[Dataset entries]

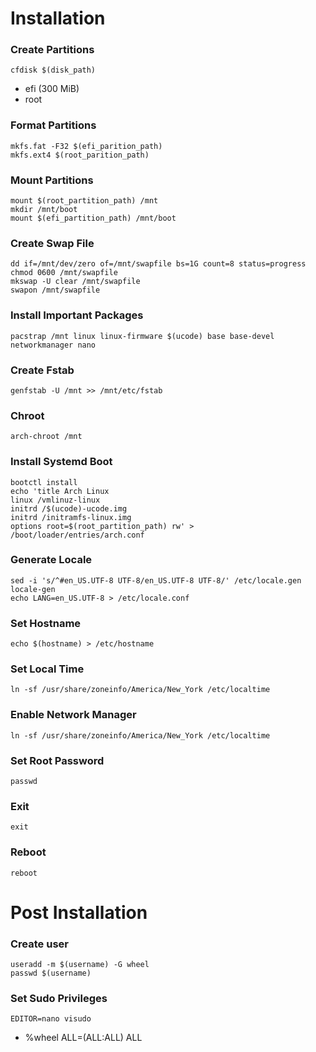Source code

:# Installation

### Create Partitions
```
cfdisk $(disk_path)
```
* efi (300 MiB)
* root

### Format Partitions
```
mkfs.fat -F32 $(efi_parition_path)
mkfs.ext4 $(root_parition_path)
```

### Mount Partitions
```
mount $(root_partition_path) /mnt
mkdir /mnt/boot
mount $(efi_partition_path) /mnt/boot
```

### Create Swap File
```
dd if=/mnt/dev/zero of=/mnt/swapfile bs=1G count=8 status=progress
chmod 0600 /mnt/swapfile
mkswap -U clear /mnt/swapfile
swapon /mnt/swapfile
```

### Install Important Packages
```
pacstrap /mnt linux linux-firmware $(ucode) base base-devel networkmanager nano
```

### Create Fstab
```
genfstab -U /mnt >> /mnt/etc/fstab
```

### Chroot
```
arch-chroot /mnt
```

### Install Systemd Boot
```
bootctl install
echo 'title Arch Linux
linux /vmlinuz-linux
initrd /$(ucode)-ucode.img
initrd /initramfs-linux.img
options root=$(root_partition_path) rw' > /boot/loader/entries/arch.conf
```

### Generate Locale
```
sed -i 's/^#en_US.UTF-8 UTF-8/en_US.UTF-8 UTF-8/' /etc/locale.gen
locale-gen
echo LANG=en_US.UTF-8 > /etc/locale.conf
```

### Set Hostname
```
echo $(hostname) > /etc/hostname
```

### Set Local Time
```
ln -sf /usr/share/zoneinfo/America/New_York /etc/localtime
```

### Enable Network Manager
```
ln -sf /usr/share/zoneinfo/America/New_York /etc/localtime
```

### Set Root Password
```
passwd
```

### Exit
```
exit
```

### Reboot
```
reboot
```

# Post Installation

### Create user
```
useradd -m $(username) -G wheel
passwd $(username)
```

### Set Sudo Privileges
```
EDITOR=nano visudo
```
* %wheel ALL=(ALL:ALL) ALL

Work to complete
Show, from the records above, every line that includes "ucode".

Exercise solution
pacstrap /mnt linux linux-firmware $(ucode) base base-devel networkmanager nano
initrd /$(ucode)-ucode.img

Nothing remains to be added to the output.